結果の保存(出力): write(変数名, “ファイル名”)

write(token, "token.txt")
write(type, "type.txt")

単語頻度一覧表の作成:table()

table(token)

単語頻度一覧表の保存:write.table(変数名, “ファイル名”)

write.table(table(token), "token_table.txt")
  • これをエクセルで読み込むことができる。(区切り文字はスペース)

区切り文字(セパレーター)を「タブ(“\t”)」にして保存

  • オプションで設定 sep=“\t”
write.table(table(token), "token_table_tab.txt", sep="\t")

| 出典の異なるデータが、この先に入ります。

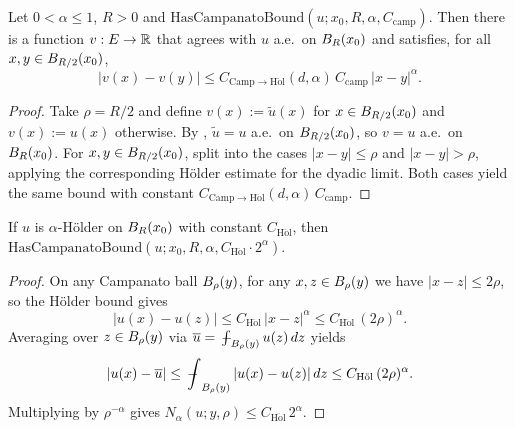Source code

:\begin{theorem}
\label{thm:campanato_implies_holder}
\leanok
{}
Let $0 < \alpha \le 1$, $R > 0$ and $\mathrm{HasCampanatoBound}(u; x_0, R, \alpha, C_{\mathrm{camp}})$.
Then there is a function $v : E \to \R$ that agrees with $u$ a.e.\ on $\Ball{R}{x_0}$ and
satisfies, for all $x, y \in \Ball{R/2}{x_0}$,
\begin{equation*}
\bigl|v(x) - v(y)\bigr|
\le C_{\mathrm{Camp\to H\ddot ol}}(d,\alpha)\, C_{\mathrm{camp}}\, \lvert x - y\rvert^{\alpha}.
\end{equation*}
\end{theorem}
\begin{proof}
\leanok
{}

Take $\rho = R/2$ and define $v(x) := \widetilde u(x)$ for $x \in \Ball{R/2}{x_0}$ and
$v(x) := u(x)$ otherwise. By
, $\widetilde u = u$ a.e.\ on
$\Ball{R/2}{x_0}$, so $v = u$ a.e.\ on $\Ball{R}{x_0}$. For $x, y \in \Ball{R/2}{x_0}$,
split into the cases $|x - y| \le \rho$ and $|x - y| > \rho$, applying the corresponding
H\"older estimate for the dyadic limit. Both cases yield the same bound with constant
$C_{\mathrm{Camp\to H\ddot ol}}(d,\alpha)\, C_{\mathrm{camp}}$.
\end{proof}

\begin{lemma}
\label{lem:holder_hasCampanatoBound}
\leanok
{}
If $u$ is $\alpha$-H\"older on $\Ball{R}{x_0}$ with constant $C_{\mathrm{H\ddot ol}}$, then
$\mathrm{HasCampanatoBound}(u; x_0, R, \alpha, C_{\mathrm{H\ddot ol}}\cdot 2^{\alpha})$.
\end{lemma}
\begin{proof}
\leanok

On any Campanato ball $\Ball{\rho}{y}$, for any $x, z \in \Ball{\rho}{y}$ we have
$|x - z| \le 2\rho$, so the H\"older bound gives
\begin{equation*}
|u(x) - u(z)| \le C_{\mathrm{H\ddot ol}}\,\lvert x - z\rvert^{\alpha}
\le C_{\mathrm{H\ddot ol}}\,(2\rho)^{\alpha}.
\end{equation*}
Averaging over $z \in \Ball{\rho}{y}$ via $\overline u = \fint_{\Ball{\rho}{y}} u(z)\,dz$
yields
\begin{equation*}
|u(x) - \overline u| \le \fint_{\Ball{\rho}{y}} |u(x) - u(z)|\,dz
\le C_{\mathrm{H\ddot ol}}\,(2\rho)^{\alpha}.
\end{equation*}
Multiplying by $\rho^{-\alpha}$ gives
$N_{\alpha}(u; y, \rho) \le C_{\mathrm{H\ddot ol}}\, 2^{\alpha}$.
\end{proof}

一連の命令をまとめて一つの命令(関数)にする:function()

自分の新しい命令 <- function(){
    ここに実行したい命令を順に書いていく
    ここに実行したい命令を順に書いていく
    ここに実行したい命令を順に書いていく
    ここに実行したい命令を順に書いていく
    }

ファイルを読み込み、本文のデータ部分だけを取り出す

myData <- function(){
  lines.tmp <- scan(choose.files(), what="char", sep="\n")
  body.tmp <- grep("^\\*\\w+:\t", lines.tmp, value=T)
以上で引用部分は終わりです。